Pommiers protégés par des filets à insectes au verger expérimental de l’IRDA au parc national du Mont-Saint-Bruno. Photo : Gérald Chouinard

La production sous filets : pour la réduction des pesticides et l’adaptation aux changements climatiques

Peut-on sérieusement envisager de se passer de pesticides? Prenons comme exemple le carpocapse qui cause des ravages dans la pomme.

Au Québec, une application de néonicotinoïdes coûte environ 100 $/ha, la confusion sexuelle environ 600 $/ha et l’acquisition de filets d’exclusion plus de 30 000 $/ha (sans compter la pose, etc.).

Pas réaliste? Pas si vite.

Même si le pesticide est le premier réflexe pour gérer les ravageurs, cela n’est pas sans effets collatéraux. Aux États-Unis, une étude empirique de Levitan et coll. (1995) a établi globalement les coûts sociétaux des pesticides à 1 020 $/ha par application : c’est 10 fois le coût d’une application de néonicotinoïdes. Si deux à trois applications sont nécessaires annuellement pour contrer le carpocapse, l’utilisation des pesticides est en réalité quatre fois plus onéreuse que la confusion sexuelle.
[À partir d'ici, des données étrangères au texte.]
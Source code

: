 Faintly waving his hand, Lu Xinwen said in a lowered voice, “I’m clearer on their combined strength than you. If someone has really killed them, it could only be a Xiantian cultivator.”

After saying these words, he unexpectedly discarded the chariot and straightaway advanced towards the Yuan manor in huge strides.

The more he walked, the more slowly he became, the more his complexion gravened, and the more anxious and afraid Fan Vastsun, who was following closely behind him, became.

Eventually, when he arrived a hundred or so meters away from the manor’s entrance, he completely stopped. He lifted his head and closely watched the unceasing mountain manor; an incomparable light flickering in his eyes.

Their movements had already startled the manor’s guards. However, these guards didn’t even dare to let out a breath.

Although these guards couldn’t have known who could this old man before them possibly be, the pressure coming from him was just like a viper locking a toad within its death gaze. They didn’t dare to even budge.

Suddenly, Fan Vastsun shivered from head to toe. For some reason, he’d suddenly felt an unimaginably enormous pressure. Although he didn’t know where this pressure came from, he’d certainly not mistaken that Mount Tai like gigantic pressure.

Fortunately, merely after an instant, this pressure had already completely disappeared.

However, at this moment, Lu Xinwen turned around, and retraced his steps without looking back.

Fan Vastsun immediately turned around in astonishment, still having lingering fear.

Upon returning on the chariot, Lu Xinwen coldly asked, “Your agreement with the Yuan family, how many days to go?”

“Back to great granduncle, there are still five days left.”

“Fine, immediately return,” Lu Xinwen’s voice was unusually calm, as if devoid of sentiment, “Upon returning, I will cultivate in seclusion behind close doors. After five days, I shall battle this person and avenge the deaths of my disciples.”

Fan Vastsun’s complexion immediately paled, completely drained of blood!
Si une installation de filets est valable pour 10 ans au moins, que l’on double son coût pour tenir compte de la manipulation et de l’entretien et qu’on ajoute 30 % pour les imprévus, le coût annuel estimé pour les vergers est de 8 000 $/ha. Si les filets permettent d’éviter huit traitements ou plus par année, leur utilisation est environnementalement ET économiquement rentable pour la société. Depuis 10 ans, de quatre à cinq applications d’insecticides et d’acaricides sont effectuées annuellement dans les vergers québécois.

Le ministère de l’Agriculture, des Pêcheries et de l’Alimentation du Québec (MAPAQ) appuie financièrement ces alternatives. La confusion sexuelle est ainsi devenue en quelques années la méthode de lutte « classique » au carpocapse dans les situations où elle peut être utilisée au Québec, et il y a de quoi en être fier. La production sous filets bénéficie d’incitatifs financiers moins généreux. Pourtant, les filets protègent non seulement des insectes; ils préviennent aussi les dommages causés par les oiseaux, la grêle et divers dégâts mécaniques, en plus de réduire l’incidence de certaines maladies comme la tavelure. La production sous filets n’est donc pas une lubie de chercheurs, mais une véritable solution de rechange à la production conventionnelle.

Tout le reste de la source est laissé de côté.